## INSTRUCTIONS TO FOLLOW
Every line of the records below that holds the word "value" should be copied out.

BEGIN DATASET RECORDS

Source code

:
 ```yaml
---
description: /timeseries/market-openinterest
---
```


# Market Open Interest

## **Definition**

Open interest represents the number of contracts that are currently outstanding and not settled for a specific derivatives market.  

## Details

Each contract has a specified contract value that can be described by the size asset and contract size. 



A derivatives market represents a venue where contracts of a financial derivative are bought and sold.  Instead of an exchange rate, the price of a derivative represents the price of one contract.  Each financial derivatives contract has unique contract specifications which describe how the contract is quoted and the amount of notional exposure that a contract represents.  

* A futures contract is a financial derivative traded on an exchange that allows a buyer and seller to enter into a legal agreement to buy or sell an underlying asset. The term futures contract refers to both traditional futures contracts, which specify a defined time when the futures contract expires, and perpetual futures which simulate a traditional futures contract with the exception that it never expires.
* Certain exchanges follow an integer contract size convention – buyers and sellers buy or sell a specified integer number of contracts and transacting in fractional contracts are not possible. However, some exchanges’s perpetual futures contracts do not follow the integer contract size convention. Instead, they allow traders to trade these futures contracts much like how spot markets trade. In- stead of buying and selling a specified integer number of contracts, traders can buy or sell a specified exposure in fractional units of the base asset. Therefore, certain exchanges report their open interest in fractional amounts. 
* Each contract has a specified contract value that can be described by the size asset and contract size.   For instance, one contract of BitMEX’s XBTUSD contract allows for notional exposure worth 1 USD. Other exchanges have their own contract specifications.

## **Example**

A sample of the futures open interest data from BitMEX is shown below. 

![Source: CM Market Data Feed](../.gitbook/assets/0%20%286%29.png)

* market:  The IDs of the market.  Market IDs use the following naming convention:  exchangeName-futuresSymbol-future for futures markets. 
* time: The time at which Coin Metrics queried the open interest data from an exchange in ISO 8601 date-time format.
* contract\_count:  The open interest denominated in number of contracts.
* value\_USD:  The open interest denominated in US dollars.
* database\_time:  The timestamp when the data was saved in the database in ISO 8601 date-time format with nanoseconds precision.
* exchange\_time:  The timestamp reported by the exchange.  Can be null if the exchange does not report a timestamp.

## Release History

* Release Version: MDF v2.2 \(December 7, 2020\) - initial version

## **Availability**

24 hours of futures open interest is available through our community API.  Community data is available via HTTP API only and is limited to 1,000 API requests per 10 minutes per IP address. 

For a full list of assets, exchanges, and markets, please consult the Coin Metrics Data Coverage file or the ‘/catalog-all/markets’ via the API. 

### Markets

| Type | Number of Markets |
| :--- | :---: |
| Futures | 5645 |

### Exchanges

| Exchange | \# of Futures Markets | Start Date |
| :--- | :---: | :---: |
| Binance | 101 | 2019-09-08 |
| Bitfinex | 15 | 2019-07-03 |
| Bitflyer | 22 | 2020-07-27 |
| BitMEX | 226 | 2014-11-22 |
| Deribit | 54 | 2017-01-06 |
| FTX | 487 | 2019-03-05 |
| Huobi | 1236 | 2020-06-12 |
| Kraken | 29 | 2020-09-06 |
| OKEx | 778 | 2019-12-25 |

END DATASET RECORDS

## ANSWER BOX
Each contract has a specified contract value that can be described by the size asset and contract size. 
* Each contract has a specified contract value that can be described by the size asset and contract size.   For instance, one contract of BitMEX’s XBTUSD contract allows for notional exposure worth 1 USD. Other exchanges have their own contract specifications.
* value\_USD:  The open interest denominated in US dollars.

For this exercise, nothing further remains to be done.